2) size of the malloc request,
The default expansion is 32*4096 bytes. This can be adjusted with the _M_ARENA_OPTS environment variable. IF the malloc is large than the expansion, then the arena will be rounded up based on malloc request.
The reason why we do arenas is because the C heap is a global resource within the process. Its basic data structure is a Cartesian double linked list. Every malloc and free has to access this list to find where to either allocate from or put into the free list. In a singled threaded app, this is not a problem but we need a way to control concurrent threads accessing this data structure. So what we did was divide the heap among the threads. In effect what happens now is every thread mod number of arenas shares the same arena, this way multiple threads have the potential to access the heap at the same time or only be block while fewer threads access the same arena. This multiplexes the access and allows far higher throughput than a single point access
2. May be related with other processes not at all related with the application process es.
a. There may be a scenario where a particular application may not at all be related with high CPU utilization in a machine. This may be due to totally unrelated processes like batch jobs, alerting jobs, cron jobs etc. The details can be found out by using popular unix utilities like top, sar, ps, glance, tusc, svmon, prstat etc.

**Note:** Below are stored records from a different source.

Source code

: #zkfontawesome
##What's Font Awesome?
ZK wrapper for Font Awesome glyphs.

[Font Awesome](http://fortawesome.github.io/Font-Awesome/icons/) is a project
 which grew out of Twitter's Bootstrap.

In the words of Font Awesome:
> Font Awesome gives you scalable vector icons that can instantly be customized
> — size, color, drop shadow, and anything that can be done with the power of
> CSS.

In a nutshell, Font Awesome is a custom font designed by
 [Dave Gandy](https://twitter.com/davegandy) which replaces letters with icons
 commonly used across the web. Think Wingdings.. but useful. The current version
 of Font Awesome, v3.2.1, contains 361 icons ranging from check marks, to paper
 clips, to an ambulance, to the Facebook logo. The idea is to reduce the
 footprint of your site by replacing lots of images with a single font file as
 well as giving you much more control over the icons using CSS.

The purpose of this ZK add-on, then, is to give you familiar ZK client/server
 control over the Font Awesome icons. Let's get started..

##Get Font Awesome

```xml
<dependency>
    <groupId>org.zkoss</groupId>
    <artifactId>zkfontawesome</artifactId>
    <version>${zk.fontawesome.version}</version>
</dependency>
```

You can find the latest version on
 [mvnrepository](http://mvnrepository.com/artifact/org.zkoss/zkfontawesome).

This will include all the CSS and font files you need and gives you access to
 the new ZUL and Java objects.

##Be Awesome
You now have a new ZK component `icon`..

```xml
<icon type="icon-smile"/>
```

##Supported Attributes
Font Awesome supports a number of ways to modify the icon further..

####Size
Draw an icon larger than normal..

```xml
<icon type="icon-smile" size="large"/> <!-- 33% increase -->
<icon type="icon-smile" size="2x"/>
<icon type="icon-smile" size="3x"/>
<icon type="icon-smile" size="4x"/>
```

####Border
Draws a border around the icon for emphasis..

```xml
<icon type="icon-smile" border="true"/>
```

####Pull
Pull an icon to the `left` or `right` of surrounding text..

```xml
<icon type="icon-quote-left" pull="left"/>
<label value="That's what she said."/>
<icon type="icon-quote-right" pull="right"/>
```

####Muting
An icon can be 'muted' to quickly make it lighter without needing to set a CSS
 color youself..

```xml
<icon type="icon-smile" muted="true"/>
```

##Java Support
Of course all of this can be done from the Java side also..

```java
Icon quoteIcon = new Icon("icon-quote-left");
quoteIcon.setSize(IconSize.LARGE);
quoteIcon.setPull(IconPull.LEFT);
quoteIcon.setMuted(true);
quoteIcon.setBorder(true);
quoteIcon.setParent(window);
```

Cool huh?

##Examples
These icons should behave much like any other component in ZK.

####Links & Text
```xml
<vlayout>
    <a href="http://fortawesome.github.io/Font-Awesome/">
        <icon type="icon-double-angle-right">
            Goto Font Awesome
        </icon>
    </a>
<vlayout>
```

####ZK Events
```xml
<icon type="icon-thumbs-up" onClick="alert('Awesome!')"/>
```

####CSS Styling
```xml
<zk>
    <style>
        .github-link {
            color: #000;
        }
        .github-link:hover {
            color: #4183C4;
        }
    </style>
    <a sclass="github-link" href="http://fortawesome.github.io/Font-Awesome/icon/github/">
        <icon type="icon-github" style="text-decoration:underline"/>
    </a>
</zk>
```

3. May be related with other system/OS related processes
a. Operating system has scheduled jobs/processes that can be consuming high CPU for a particular time period. Generally these processes run with higher priority (nice value) then other regular application processes that may lead to consuming high CPU.
4. Or maybe the complementary effect of Mutiple Unrelated Processeses.
a. This situation can be very well formed when different processes with different priorities starts interacting with each other. For example, Oracle DB server spawns several DB processes. If some of processes run on lower priority then other processes, the situation can very well lead to high CPU consumption in DB server. This is because, If the processes running on lower priority acquires a lock on a shared resource and gets pre-empted by kernel due to context switch by other higher priority processes requiring the same resource, the lower priority process while holding the lock gets swapped/paged out. Once the higher priority processes gets scheduled to be run and if they try to lock the same resource, the higher processes again start spinning on that resource (waiting for that resource to be unlocked). This resource won’t get unlocked until the lower process gets swapped in and scheduled by kernel to run. This situation can cause a cascading effect leading to large of number of threads spinning on resources causing high CPU.